'''

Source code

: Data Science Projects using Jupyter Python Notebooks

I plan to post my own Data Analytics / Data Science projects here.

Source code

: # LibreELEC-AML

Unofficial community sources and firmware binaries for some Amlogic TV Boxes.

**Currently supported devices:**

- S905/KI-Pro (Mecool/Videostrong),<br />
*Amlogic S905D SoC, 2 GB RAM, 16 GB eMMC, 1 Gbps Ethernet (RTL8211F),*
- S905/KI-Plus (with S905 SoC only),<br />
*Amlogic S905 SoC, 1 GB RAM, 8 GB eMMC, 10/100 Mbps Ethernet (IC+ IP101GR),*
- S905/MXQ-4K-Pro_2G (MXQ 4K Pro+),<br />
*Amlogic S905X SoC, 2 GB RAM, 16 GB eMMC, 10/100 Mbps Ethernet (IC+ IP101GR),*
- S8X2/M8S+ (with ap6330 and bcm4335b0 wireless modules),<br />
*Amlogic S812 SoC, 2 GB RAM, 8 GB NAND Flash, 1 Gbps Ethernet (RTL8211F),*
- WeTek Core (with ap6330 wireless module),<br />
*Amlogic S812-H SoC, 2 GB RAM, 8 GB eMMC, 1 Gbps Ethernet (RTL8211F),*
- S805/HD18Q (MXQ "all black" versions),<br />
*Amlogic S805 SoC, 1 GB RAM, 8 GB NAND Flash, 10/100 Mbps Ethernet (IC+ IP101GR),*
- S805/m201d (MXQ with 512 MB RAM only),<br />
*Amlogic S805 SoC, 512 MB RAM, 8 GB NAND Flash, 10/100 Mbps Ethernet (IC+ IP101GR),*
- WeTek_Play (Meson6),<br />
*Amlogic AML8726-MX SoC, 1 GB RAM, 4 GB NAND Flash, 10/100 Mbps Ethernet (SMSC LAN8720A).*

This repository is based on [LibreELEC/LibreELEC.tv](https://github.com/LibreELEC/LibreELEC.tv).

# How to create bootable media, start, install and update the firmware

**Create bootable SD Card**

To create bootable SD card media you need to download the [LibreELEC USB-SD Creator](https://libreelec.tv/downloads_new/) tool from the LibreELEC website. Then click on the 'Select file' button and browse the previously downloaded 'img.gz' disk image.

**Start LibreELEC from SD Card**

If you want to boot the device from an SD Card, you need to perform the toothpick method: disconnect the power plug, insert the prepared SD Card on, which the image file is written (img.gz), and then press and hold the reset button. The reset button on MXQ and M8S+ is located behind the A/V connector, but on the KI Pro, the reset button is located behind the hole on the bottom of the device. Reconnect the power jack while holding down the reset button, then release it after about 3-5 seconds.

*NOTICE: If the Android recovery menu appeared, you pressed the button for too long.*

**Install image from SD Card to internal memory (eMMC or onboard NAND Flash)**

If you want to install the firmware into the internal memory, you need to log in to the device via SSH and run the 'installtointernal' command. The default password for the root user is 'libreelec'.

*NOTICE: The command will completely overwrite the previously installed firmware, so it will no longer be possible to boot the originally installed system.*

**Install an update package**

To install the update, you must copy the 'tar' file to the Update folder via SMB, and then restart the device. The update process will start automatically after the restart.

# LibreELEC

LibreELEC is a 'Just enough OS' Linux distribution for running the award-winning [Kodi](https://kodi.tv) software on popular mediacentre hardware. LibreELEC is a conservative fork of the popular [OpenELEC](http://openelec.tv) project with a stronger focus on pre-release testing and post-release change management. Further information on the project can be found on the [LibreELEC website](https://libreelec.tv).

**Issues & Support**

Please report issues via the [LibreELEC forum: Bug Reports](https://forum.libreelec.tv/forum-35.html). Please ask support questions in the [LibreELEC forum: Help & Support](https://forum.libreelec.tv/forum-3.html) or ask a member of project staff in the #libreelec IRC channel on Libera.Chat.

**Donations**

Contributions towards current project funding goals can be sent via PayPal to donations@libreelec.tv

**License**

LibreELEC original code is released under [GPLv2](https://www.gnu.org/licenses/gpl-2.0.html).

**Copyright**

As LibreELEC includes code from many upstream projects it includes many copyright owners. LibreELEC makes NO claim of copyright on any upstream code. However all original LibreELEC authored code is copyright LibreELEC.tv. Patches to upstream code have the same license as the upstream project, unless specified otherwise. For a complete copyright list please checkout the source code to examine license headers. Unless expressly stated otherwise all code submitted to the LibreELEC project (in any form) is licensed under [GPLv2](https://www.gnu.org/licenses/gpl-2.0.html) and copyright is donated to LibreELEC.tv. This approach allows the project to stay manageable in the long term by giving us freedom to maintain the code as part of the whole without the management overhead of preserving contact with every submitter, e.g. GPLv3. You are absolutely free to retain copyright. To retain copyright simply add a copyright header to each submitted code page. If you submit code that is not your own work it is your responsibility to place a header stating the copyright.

'''
'''

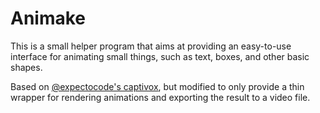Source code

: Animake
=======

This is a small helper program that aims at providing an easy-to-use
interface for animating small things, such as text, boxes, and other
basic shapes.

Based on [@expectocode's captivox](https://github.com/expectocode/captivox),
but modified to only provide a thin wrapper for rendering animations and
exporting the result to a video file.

'''

* **Exercise prompt**:
Find the line with "I plan to post" in the entries above. Retype it and each line after it, exactly, through the line with "- S905/MXQ-4K-Pro_2G (MXQ 4K Pro+),<br />", and stop there.

* **Completed task**:
I plan to post my own Data Analytics / Data Science projects here.

Source code

: # LibreELEC-AML

Unofficial community sources and firmware binaries for some Amlogic TV Boxes.

**Currently supported devices:**

- S905/KI-Pro (Mecool/Videostrong),<br />
*Amlogic S905D SoC, 2 GB RAM, 16 GB eMMC, 1 Gbps Ethernet (RTL8211F),*
- S905/KI-Plus (with S905 SoC only),<br />
*Amlogic S905 SoC, 1 GB RAM, 8 GB eMMC, 10/100 Mbps Ethernet (IC+ IP101GR),*
- S905/MXQ-4K-Pro_2G (MXQ 4K Pro+),<br />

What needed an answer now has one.